These are the key concepts you need to understand to accurately answer the question.

Sum of Dice Outcomes
When George and Kassanthra play their game, they are interested in the sum of the numbers rolled on two dice. Each die is cubical, with numbers from 1 to 6 on its faces. This means there are a total of 36 different outcomes when both dice are rolled together, as each die has 6 possibilities. The goal is to roll a total sum of 6.

Let's discover how this can happen:
  • (1, 5)
  • (2, 4)
  • (3, 3)
  • (4, 2)
  • (5, 1)
These five pairs are the only ones that will give a sum of 6. Therefore, the probability of rolling a sum of 6 with two dice is calculated by dividing the number of successful outcomes by the total number of outcomes, which is \( \frac{5}{36} \). Understanding this helps establish the foundation for determining who can win in George and Kassanthra's game.
Rolling Cubical Dice
Rolling two unbiased cubical dice means that each face of the dice has an equal chance of showing up. This characteristic is crucial for probability in games because it ensures fairness, meaning no face is more likely to appear than another.

Here is how this works in practice:
  • Each die has 6 faces numbered from 1 to 6.
  • When rolling two dice, every roll results in a pair of numbers like (1,2) or (4,6).
  • With two dice, there are \(6 \times 6 = 36\) total possible outcomes.
Each outcome pair is equally likely, which is what unbiased implies. This principle is essential for calculating the probabilities of different sums, such as 6, which are crucial in deciding the winner in the game.
Probability Calculations
Calculating probabilities can seem complicated, but it becomes simple when broken into steps. Each step relies on understanding the likelihood of certain events happening.

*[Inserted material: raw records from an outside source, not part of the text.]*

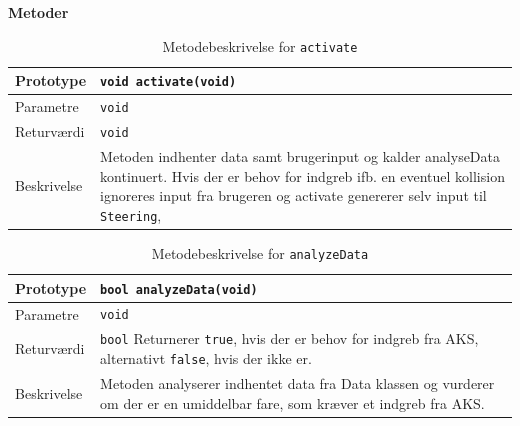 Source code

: \textbf{Metoder}


\begin{table}[h]
\begin{tabularx}{\textwidth}{| L{2.5 cm} | Z |} \hline
Prototype & \texttt{void activate(void)} \\\hline
Parametre & \texttt{void}  \\\hline
Returværdi &  \texttt{void} \\\hline
Beskrivelse & Metoden indhenter data samt brugerinput og kalder analyseData kontinuert. Hvis der er behov for indgreb ifb. en eventuel kollision ignoreres input fra brugeren og activate genererer selv input til \texttt{Steering}, \\\hline
\end{tabularx}
\caption{Metodebeskrivelse for \texttt{activate}}
\label{table:met_aks_activate}
\end{table}

\begin{table}[h]
\begin{tabularx}{\textwidth}{| L{2.5 cm} | Z |} \hline
Prototype & \texttt{bool analyzeData(void)} \\\hline
Parametre & \texttt{void}  \\\hline
Returværdi &  \texttt{bool} \newline
Returnerer \texttt{true}, hvis der er behov for indgreb fra AKS, alternativt \texttt{false}, hvis der ikke er. \\\hline
Beskrivelse & Metoden analyserer indhentet data fra Data klassen og vurderer om der er en umiddelbar fare, som kræver et indgreb fra AKS. \\\hline
\end{tabularx}
\caption{Metodebeskrivelse for \texttt{analyzeData}}
\label{table:met_aks_analyzeData}
\end{table} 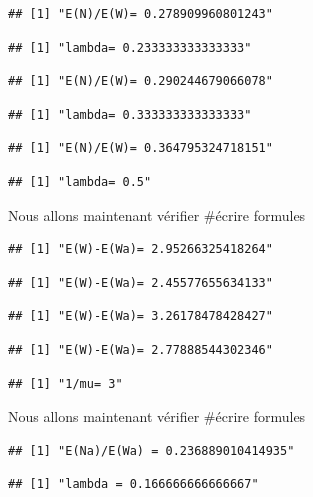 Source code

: \documentclass[
]{article}
\begin{document}
\begin{verbatim}
## [1] "E(N)/E(W)= 0.278909960801243"
\end{verbatim}

\begin{verbatim}
## [1] "lambda= 0.233333333333333"
\end{verbatim}

\begin{verbatim}
## [1] "E(N)/E(W)= 0.290244679066078"
\end{verbatim}

\begin{verbatim}
## [1] "lambda= 0.333333333333333"
\end{verbatim}

\begin{verbatim}
## [1] "E(N)/E(W)= 0.364795324718151"
\end{verbatim}

\begin{verbatim}
## [1] "lambda= 0.5"
\end{verbatim}

Nous allons maintenant vérifier \#écrire formules

\begin{verbatim}
## [1] "E(W)-E(Wa)= 2.95266325418264"
\end{verbatim}

\begin{verbatim}
## [1] "E(W)-E(Wa)= 2.45577655634133"
\end{verbatim}

\begin{verbatim}
## [1] "E(W)-E(Wa)= 3.26178478428427"
\end{verbatim}

\begin{verbatim}
## [1] "E(W)-E(Wa)= 2.77888544302346"
\end{verbatim}

\begin{verbatim}
## [1] "1/mu= 3"
\end{verbatim}

Nous allons maintenant vérifier \#écrire formules

\begin{verbatim}
## [1] "E(Na)/E(Wa) = 0.236889010414935"
\end{verbatim}

\begin{verbatim}
## [1] "lambda = 0.166666666666667"
\end{verbatim}
\end{document}
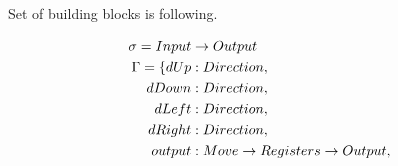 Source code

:\documentclass[12pt,a4paper]{report}
\begin{document}
Set of building blocks is following.

\begin{align*}
\sigma = Input &\rightarrow Output\\
\Gamma = \{
dUp              &: Direction                                       ,\\              
dDown            &: Direction                                       ,\\              
dLeft            &: Direction                                       ,\\              
dRight           &: Direction                                       ,\\            
output           &: Move \rightarrow Registers \rightarrow Output                   ,\\            
\end{align*}
\end{document}
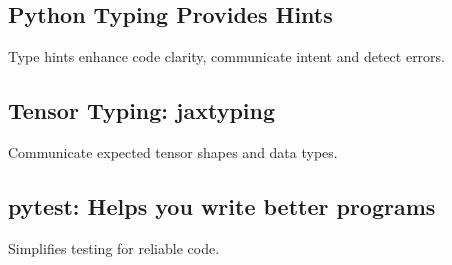 \subsection{Python Typing Provides Hints}
\begin{notes}
    Type hints enhance code clarity, communicate intent and detect errors.
\end{notes}

\subsection{Tensor Typing: jaxtyping}
\begin{notes}
    Communicate expected tensor shapes and data types. 
\end{notes}

\subsection{pytest: Helps you write better programs}
\begin{notes}
    Simplifies testing for reliable code.
\end{notes}


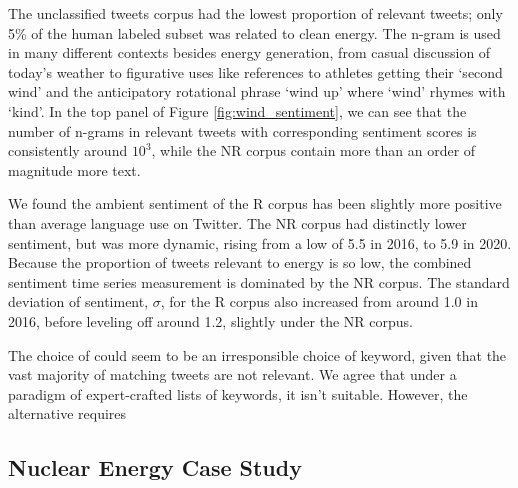 \todo{}
The unclassified  tweets corpus had the lowest proportion of relevant tweets;
only 5\% of the human labeled subset was related to clean energy.
The n-gram  is used in many different contexts besides energy generation,
from casual discussion of today's weather to figurative uses like references to athletes getting their `second wind' and the anticipatory rotational phrase `wind up' where `wind' rhymes with `kind'. In the top panel of Figure \ref{fig:wind_sentiment}, we can see that the number of n-grams in relevant tweets with corresponding sentiment scores is consistently around $10^3$, while the NR corpus contain more than an order of magnitude more text.

We found the ambient sentiment of the R  corpus has been slightly more positive than average language use on Twitter. 
The NR corpus had distinctly lower sentiment, but was more dynamic, rising from a low of 5.5 in 2016, to 5.9 in 2020.
Because the proportion of tweets relevant to energy is so low, 
the combined sentiment time series measurement is dominated by the NR corpus. 
The standard deviation of sentiment, $\sigma$, for the R corpus also increased from around 1.0 in 2016, before leveling off around 1.2, slightly under the NR corpus.




The choice of  could seem to be an irresponsible choice of keyword, 
given that the vast majority of matching tweets are not relevant. We agree that under a paradigm  of expert-crafted lists of keywords, it isn't suitable. However, the alternative requires 

\subsection{ Nuclear Energy Case Study}

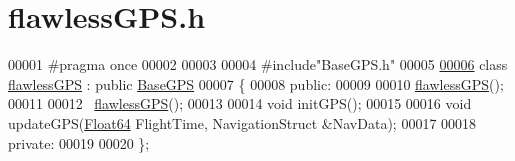 \hypertarget{flawless_g_p_s_8h_source}{}\section{flawless\+G\+P\+S.\+h}
\label{flawless_g_p_s_8h_source}

\begin{DoxyCode}
00001 \textcolor{preprocessor}{#pragma once}
00002 
00003 
00004 \textcolor{preprocessor}{#include"BaseGPS.h"}
00005 
\hyperlink{classflawless_g_p_s}{00006} \textcolor{keyword}{class }\hyperlink{classflawless_g_p_s}{flawlessGPS} : \textcolor{keyword}{public} \hyperlink{class_base_g_p_s}{BaseGPS}
00007 \{
00008 \textcolor{keyword}{public}:
00009 
00010     \hyperlink{classflawless_g_p_s}{flawlessGPS}();
00011 
00012     ~\hyperlink{classflawless_g_p_s}{flawlessGPS}();
00013 
00014     \textcolor{keywordtype}{void} initGPS();
00015 
00016     \textcolor{keywordtype}{void} updateGPS(\hyperlink{group___tools_ga3f1431cb9f76da10f59246d1d743dc2c}{Float64} FlightTime, NavigationStruct &NavData);
00017 
00018 \textcolor{keyword}{private}:
00019 
00020 \};
\end{DoxyCode}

Kassanthra's and George's probabilities of winning change based on their rolls:
  • To win on her second roll, Kassanthra must first fail to roll a 6, followed by succeeding on her second try. The probability of not rolling a 6 is \( \frac{31}{36} \), and winning on the second attempt combines these probabilities: \( \frac{31}{36} \times \frac{5}{36} = \frac{155}{1296} \).
  • For George to win on his second roll, Kassanthra must not win in her first two attempts. If this happens, George needs to lose on his first roll but succeed on the second. This results in: \( \frac{961}{1296} \times \frac{31}{36} \times \frac{5}{36} = \frac{2965}{46656} \).
Understanding each player's probability can help predict the game's possible outcomes. Analyzing these scenarios through careful calculations allows us to see how the game might proceed.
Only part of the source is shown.